While specialized medical devices are utilized throughout the human body, many have been used in the heart, in general and specifically in the coronary sinus. The coronary sinus is the largest cardiac vein in the heart and serves as a venous conduit from smaller veins within the myocardium to the right atrium. A tissue fold or primitive valve covers the coronary sinus ostium to prevent blood from backflowing into the coronary sinus as it is being pumped out of the right atrium. Located within the right atrium, generally, above the coronary sinus is an oval depression called the fossa ovalis. Between the inferior vena cava and the coronary sinus ostium is the eustaclan ridge. The location of each of these elements may vary from patient to patient.
The coronary sinus is often used for electrophysiological procedures in the heart, including both diagnostic and treatment procedures. The coronary sinus can also be used as a location for pacing both the left and right sides of the heart. Gaining access to the ostium of the coronary sinus is a very difficult procedure, especially because of the large number of similar anatomical structures located near the coronary sinus within the right atrium. It is especially difficult because these anatomical structures do not show up on a fluoroscope.
Current procedures available for introduction of devices such as pacemakers, implantable defibrillators, specialized catheters or devices used for cardioversion into the coronary sinus are frequently time consuming and difficult. To address this problem for a particular type of diagnostic catheter, U.S. Pat. Nos. 5,423,772 and 5,549,581 disclose a precurved, coronary sinus catheter, which because of its curvature, can be advanced through the patient's vasculature directly into the coronary sinus where it can be used for diagnostic and treatment procedures. U.S. Pat. No. 5,488,960 discloses a different type of device designed for use in the coronary sinus.

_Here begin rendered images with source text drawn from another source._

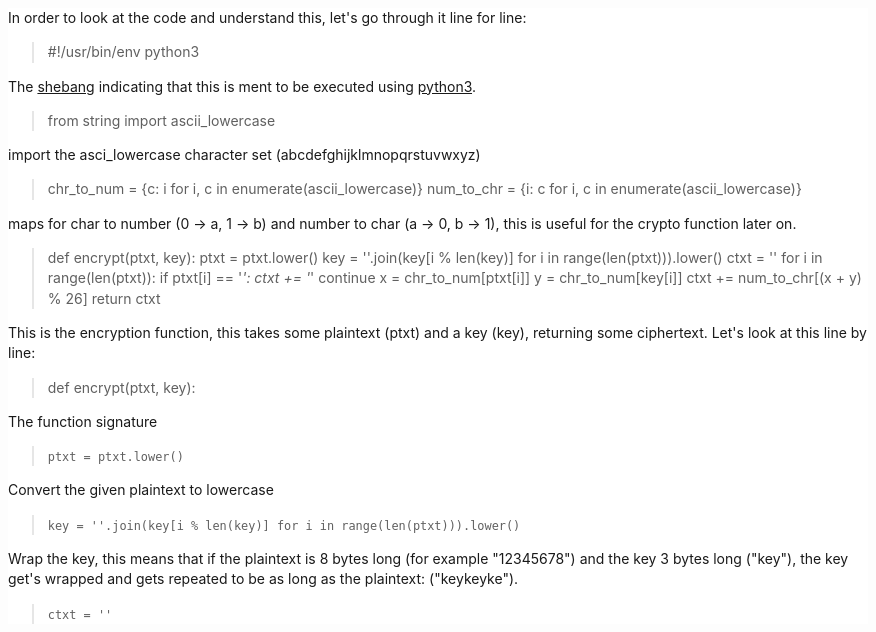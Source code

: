 
In order to look at the code and understand this, let's go through it line for line:


> #!/usr/bin/env python3


The [shebang](https://en.wikipedia.org/wiki/Shebang_(Unix)) indicating that this is ment to be executed using [python3](https://www.python.org/).


> from string import ascii_lowercase


import the asci_lowercase character set (abcdefghijklmnopqrstuvwxyz)

 
> chr_to_num = {c: i for i, c in enumerate(ascii_lowercase)}
> num_to_chr = {i: c for i, c in enumerate(ascii_lowercase)}


maps for char to number (0 → a, 1 → b) and number to char (a → 0, b → 1), this is useful for the crypto function later on.
 
 
> def encrypt(ptxt, key):
>     ptxt = ptxt.lower()
>     key = ''.join(key[i % len(key)] for i in range(len(ptxt))).lower()
>     ctxt = ''
>     for i in range(len(ptxt)):
>         if ptxt[i] == '_':
>             ctxt += '_'
>             continue
>         x = chr_to_num[ptxt[i]]
>         y = chr_to_num[key[i]]
>         ctxt += num_to_chr[(x + y) % 26]
>     return ctxt


This is the encryption function, this takes some plaintext (ptxt) and a key (key), returning some ciphertext. Let's look at this line by line:
 
 
> def encrypt(ptxt, key):


The function signature
 

>     ptxt = ptxt.lower()


Convert the given plaintext to lowercase
 
 
>     key = ''.join(key[i % len(key)] for i in range(len(ptxt))).lower()


Wrap the key, this means that if the plaintext is 8 bytes long (for example "12345678") and the key 3 bytes long ("key"), the key get's wrapped and gets repeated to be as long as the plaintext: ("keykeyke").
 

>     ctxt = ''
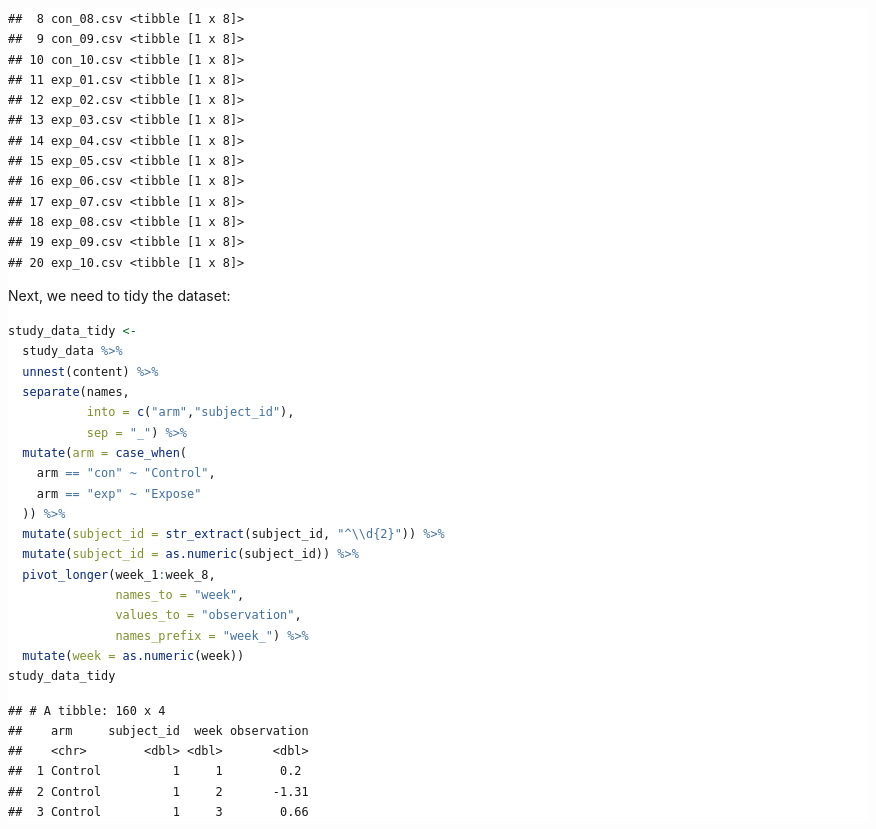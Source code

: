     ##  8 con_08.csv <tibble [1 x 8]>
    ##  9 con_09.csv <tibble [1 x 8]>
    ## 10 con_10.csv <tibble [1 x 8]>
    ## 11 exp_01.csv <tibble [1 x 8]>
    ## 12 exp_02.csv <tibble [1 x 8]>
    ## 13 exp_03.csv <tibble [1 x 8]>
    ## 14 exp_04.csv <tibble [1 x 8]>
    ## 15 exp_05.csv <tibble [1 x 8]>
    ## 16 exp_06.csv <tibble [1 x 8]>
    ## 17 exp_07.csv <tibble [1 x 8]>
    ## 18 exp_08.csv <tibble [1 x 8]>
    ## 19 exp_09.csv <tibble [1 x 8]>
    ## 20 exp_10.csv <tibble [1 x 8]>

Next, we need to tidy the dataset:

``` r
study_data_tidy <-
  study_data %>%
  unnest(content) %>% 
  separate(names,
           into = c("arm","subject_id"),
           sep = "_") %>% 
  mutate(arm = case_when(
    arm == "con" ~ "Control",
    arm == "exp" ~ "Expose"
  )) %>% 
  mutate(subject_id = str_extract(subject_id, "^\\d{2}")) %>% 
  mutate(subject_id = as.numeric(subject_id)) %>% 
  pivot_longer(week_1:week_8,
               names_to = "week",
               values_to = "observation",
               names_prefix = "week_") %>% 
  mutate(week = as.numeric(week))
study_data_tidy
```

    ## # A tibble: 160 x 4
    ##    arm     subject_id  week observation
    ##    <chr>        <dbl> <dbl>       <dbl>
    ##  1 Control          1     1        0.2 
    ##  2 Control          1     2       -1.31
    ##  3 Control          1     3        0.66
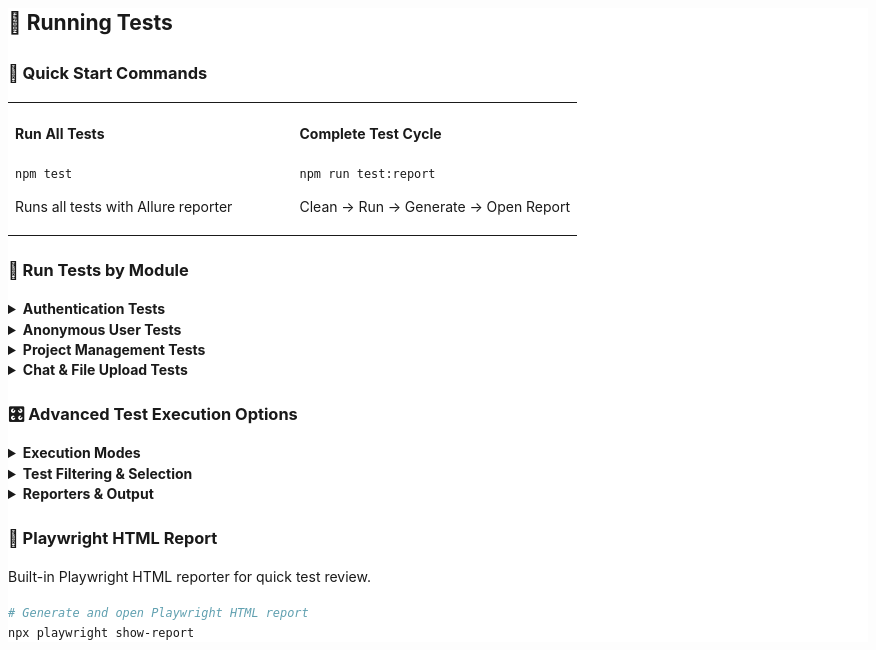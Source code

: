 
## 🏃 Running Tests

### 🚀 Quick Start Commands

<table>
<tr>
<td width="50%">

#### Run All Tests
```bash
npm test
```
Runs all tests with Allure reporter

</td>
<td width="50%">

#### Complete Test Cycle
```bash
npm run test:report
```
Clean → Run → Generate → Open Report

</td>
</tr>
</table>

### 📁 Run Tests by Module

<details><summary><b>Authentication Tests</b></summary></details>

<details><summary><b>Anonymous User Tests</b></summary></details>

<details><summary><b>Project Management Tests</b></summary></details>

<details><summary><b>Chat & File Upload Tests</b></summary></details>

### 🎛️ Advanced Test Execution Options

<details><summary><b>Execution Modes</b></summary></details>

<details><summary><b>Test Filtering & Selection</b></summary></details>

<details><summary><b>Reporters & Output</b></summary></details>



### 📄 Playwright HTML Report

Built-in Playwright HTML reporter for quick test review.

```bash
# Generate and open Playwright HTML report
npx playwright show-report
```
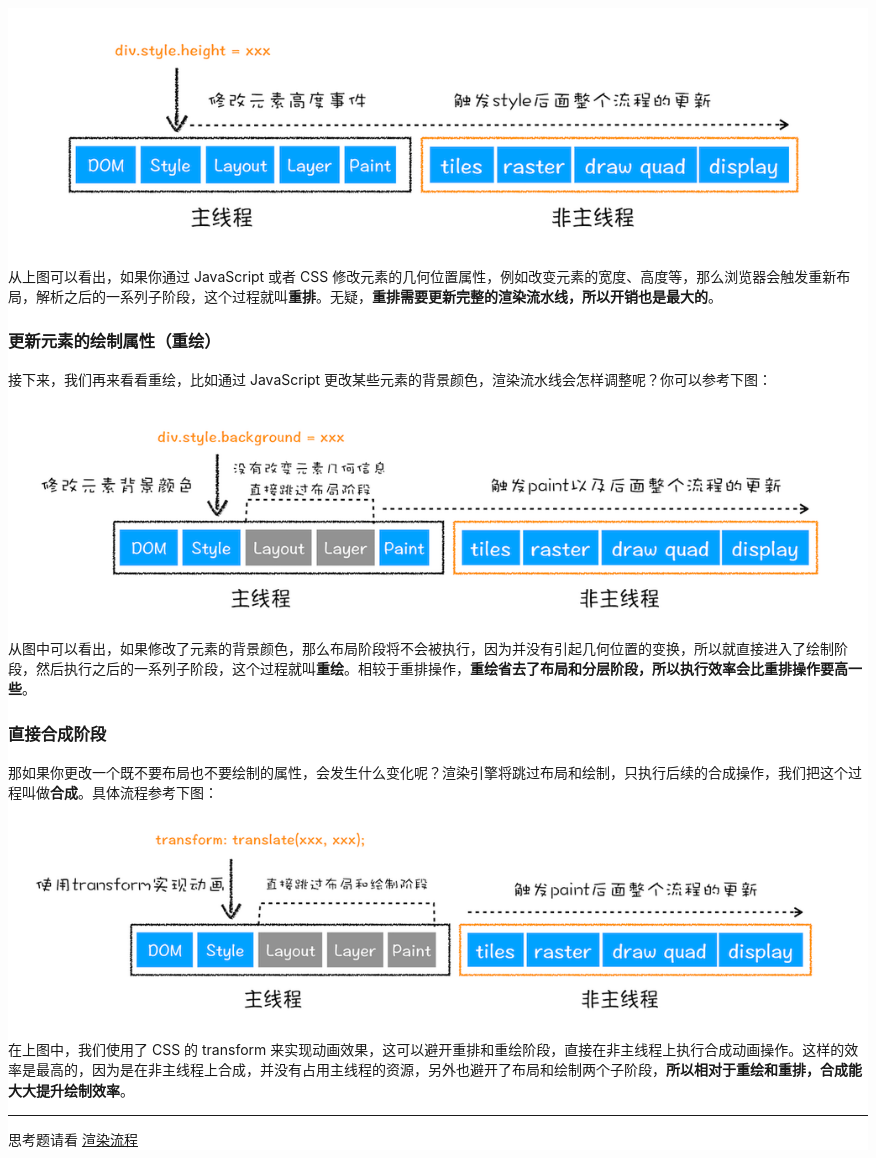 ![](../../../assets/browser/rearrange.png)

从上图可以看出，如果你通过 JavaScript 或者 CSS 修改元素的几何位置属性，例如改变元素的宽度、高度等，那么浏览器会触发重新布局，解析之后的一系列子阶段，这个过程就叫**重排**。无疑，**重排需要更新完整的渲染流水线，所以开销也是最大的**。

### 更新元素的绘制属性（重绘）

接下来，我们再来看看重绘，比如通过 JavaScript 更改某些元素的背景颜色，渲染流水线会怎样调整呢？你可以参考下图：

![](../../../assets/browser/redraw.png)

从图中可以看出，如果修改了元素的背景颜色，那么布局阶段将不会被执行，因为并没有引起几何位置的变换，所以就直接进入了绘制阶段，然后执行之后的一系列子阶段，这个过程就叫**重绘**。相较于重排操作，**重绘省去了布局和分层阶段，所以执行效率会比重排操作要高一些**。

### 直接合成阶段

那如果你更改一个既不要布局也不要绘制的属性，会发生什么变化呢？渲染引擎将跳过布局和绘制，只执行后续的合成操作，我们把这个过程叫做**合成**。具体流程参考下图：

![](../../../assets/browser/synthesis.png)

在上图中，我们使用了 CSS 的 transform 来实现动画效果，这可以避开重排和重绘阶段，直接在非主线程上执行合成动画操作。这样的效率是最高的，因为是在非主线程上合成，并没有占用主线程的资源，另外也避开了布局和绘制两个子阶段，**所以相对于重绘和重排，合成能大大提升绘制效率**。

---

思考题请看 [渲染流程](../torture/rendering.md)
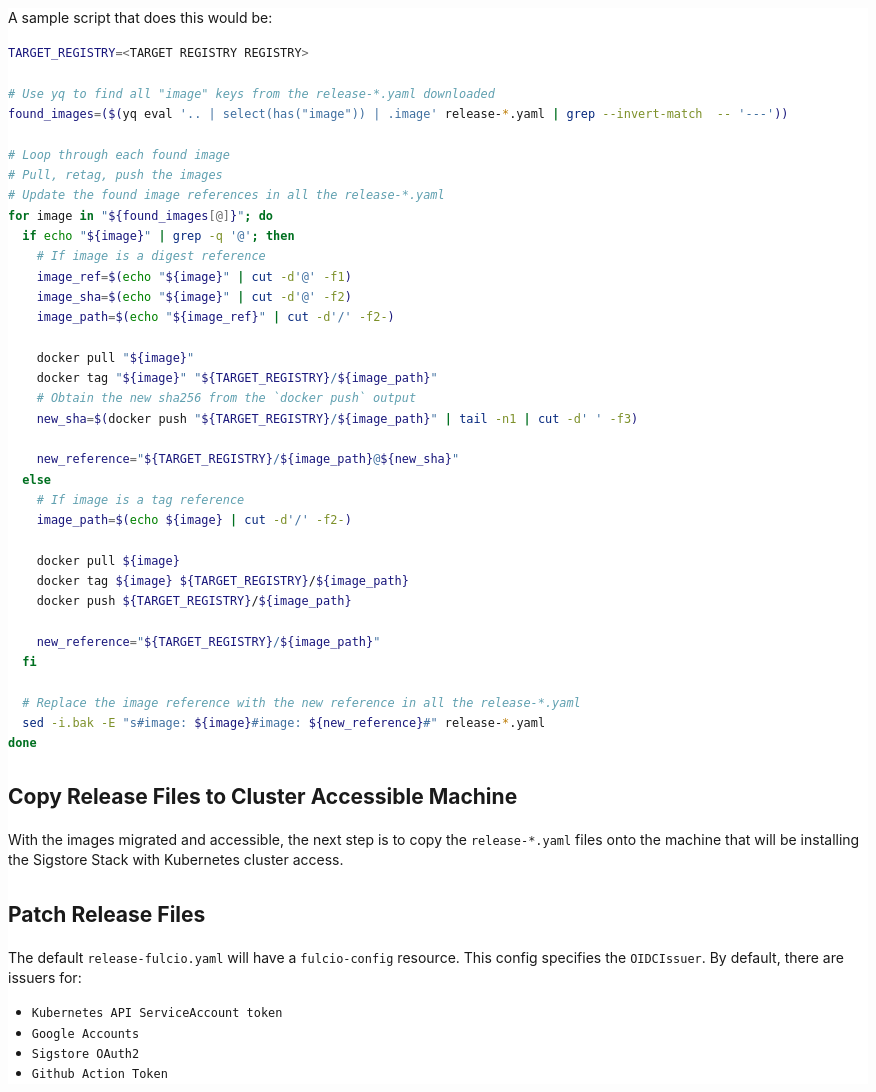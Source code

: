 A sample script that does this would be:
```bash
TARGET_REGISTRY=<TARGET REGISTRY REGISTRY>

# Use yq to find all "image" keys from the release-*.yaml downloaded
found_images=($(yq eval '.. | select(has("image")) | .image' release-*.yaml | grep --invert-match  -- '---'))

# Loop through each found image
# Pull, retag, push the images
# Update the found image references in all the release-*.yaml
for image in "${found_images[@]}"; do
  if echo "${image}" | grep -q '@'; then
    # If image is a digest reference
    image_ref=$(echo "${image}" | cut -d'@' -f1)
    image_sha=$(echo "${image}" | cut -d'@' -f2)
    image_path=$(echo "${image_ref}" | cut -d'/' -f2-)

    docker pull "${image}"
    docker tag "${image}" "${TARGET_REGISTRY}/${image_path}"
    # Obtain the new sha256 from the `docker push` output
    new_sha=$(docker push "${TARGET_REGISTRY}/${image_path}" | tail -n1 | cut -d' ' -f3)

    new_reference="${TARGET_REGISTRY}/${image_path}@${new_sha}"
  else
    # If image is a tag reference
    image_path=$(echo ${image} | cut -d'/' -f2-)

    docker pull ${image}
    docker tag ${image} ${TARGET_REGISTRY}/${image_path}
    docker push ${TARGET_REGISTRY}/${image_path}

    new_reference="${TARGET_REGISTRY}/${image_path}"
  fi

  # Replace the image reference with the new reference in all the release-*.yaml
  sed -i.bak -E "s#image: ${image}#image: ${new_reference}#" release-*.yaml
done
```

## <a id='sigstore-copy-files'></a> Copy Release Files to Cluster Accessible Machine

With the images migrated and accessible, the next step is to copy the `release-*.yaml` files onto the machine that will be installing the Sigstore Stack with Kubernetes cluster access.

## <a id='sigstore-patch-release'></a> Patch Release Files

The default `release-fulcio.yaml` will have a `fulcio-config` resource. This config specifies the `OIDCIssuer`.
By default, there are issuers for:
- `Kubernetes API ServiceAccount token`
- `Google Accounts`
- `Sigstore OAuth2`
- `Github Action Token`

Accordingly, it is an aspect of this invention to disclose a device which assists in the efficient placement of medical devices particularly small, flexible medical devices, such as electrode leads, into the coronary sinus.
It is a further aspect of this invention to disclose an introducer for introducing a medical device, such as a flexible lead for use with a pacemaker, defibrillator or for cardioversion, into the coronary sinus.
Another aspect of this invention is to disclose a fixed shape introducer to be used for the introduction of medical devices into the coronary sinus.
Another aspect of the invention is to disclose a fixed shaped introducer which can be used in a process for the introduction of medical devices into the coronary sinus without using a guidewire.
Another aspect of the invention is to disclose a process for the introduction of flexible medical devices into the coronary sinus of the human heart using a precurved guiding introducer.
These and other aspects are obtained by the design of the device of the present invention and by the process disclosed herein.